Becca Bedell graduated with a MFA in Poetry at UW-Madison in May 2019. Upon graduation, she joined the staff as Coordinator of Residential Programs in the Pres House Apartments. You can also listen to her reflection here.
Mishka and I arrived in Madison in August 2017 as bright-eyed new graduate students in poetry. We spent the first eight weeks bonding as we church-hopped together, both of us looking for a warm, challenging, and outspokenly queer-affirming congregation. When we visited Pres House as the fourth or fifth church in town, I knew right away that I had found my new spiritual home. There was the cozy yet lively space and music, there was the delicious weekly communion, there was Steven Chapman excitedly discussing Taylor Swift over dinner, and it helped that the median age was around 20 rather than 65.

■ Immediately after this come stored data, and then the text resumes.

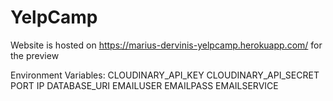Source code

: ﻿# YelpCamp
Website is hosted on https://marius-dervinis-yelpcamp.herokuapp.com/ for the preview

Environment Variables:
CLOUDINARY_API_KEY
CLOUDINARY_API_SECRET
PORT
IP
DATABASE_URI
EMAILUSER
EMAILPASS
EMAILSERVICE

Since then, I’ve poured myself into Pres House: I shared a poem and drummed on a box and before I knew it I was applying to Council. I had rousing, sweaty air hockey tournaments with Eb and Silas at Lake Waubesa Camp, which we reprised with the Council bowling night last week—that is, until Steven Chapman came in and crushed us all. I’ve served the community alongside Meredith, Theresa, and others at the Food Pantry. I’ve had long, searching conversations about faith with Erik, Sophia, Mishka, Samuel, Selina, among others. I’ve made friends quickly in surprising ways, like when Lily Mae, brand new to Madison, wandered in for Bake, Pray, Love and we lured her into Faith Dinner instead—don’t worry, she got to do both, and then came back for every subsequent dinner. I’ll never forget the San Antonio trip with many of you, joking on the bus and playing Catan to balance out our humbling and exhausting work serving refugees and residents. Standing here, I’ve given not one but two—arguably three or four sermons, if you count the trip reflections and my Baptism. I’m starting to lose count.

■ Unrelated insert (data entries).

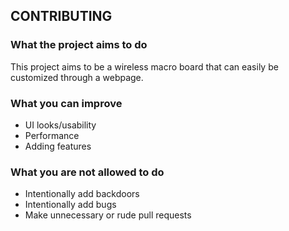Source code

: ## CONTRIBUTING

### What the project aims to do

This project aims to be a wireless macro board that can easily be customized through a webpage.

### What you can improve

- UI looks/usability
- Performance
- Adding features

### What you are not allowed to do

- Intentionally add backdoors
- Intentionally add bugs
- Make unnecessary or rude pull requests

Amid the busiest time of my life, laboring and growing in my amazing poetry grad program, there’s a sort of beautiful madness in how much energy I’ve invested. In a way, I’ve been making up for lost time: I came into my faith very late in undergrad, and also never had this sort of community growing up, never even went to summer camp. So I didn’t know quite what I’d been missing until Pres House, and I admit, I’ve been wildly and unpredictably impassioned. Every new ministry, every trip, every opening and closing prayer, I’ve given 100% energy, all the joy, all the tears. What is God but that happy embarrassment, that irresistible call to life?
If I have a piece of advice to share, it’s this: there is always time for fellowship. Even if it’s just one weekly small group, or a good conversation at dinner, find a way to open your heart, your time, your energy to the community in a way you didn’t think you would. Allow yourself to be the overenthusiastic, weirdly passionate one. The glorious paradox of God is that even in our busiest times, God will create rest, if we are open to it. Even in our most vulnerable times, if we are vulnerable in community, God will create safety.
I’ll end now, since I’ve spoken up here so many times. But I’m not leaving, far from it: I’ll be helping lead our summer worship series of dinners every Tuesday night, so if you’re around, I hope to share that communion with you. And I’m happy to announce that later this month I am joining full-time Pres House staff as the inaugural Coordinator of Residential Programs at Pres House Apartments, serving under Ginger Morgan. So while my master’s graduation is a milestone, I’m looking forward to remaining invested, in an even more official capacity, in the Pres House community for the years to come. So don’t worry—I’m not going anywhere.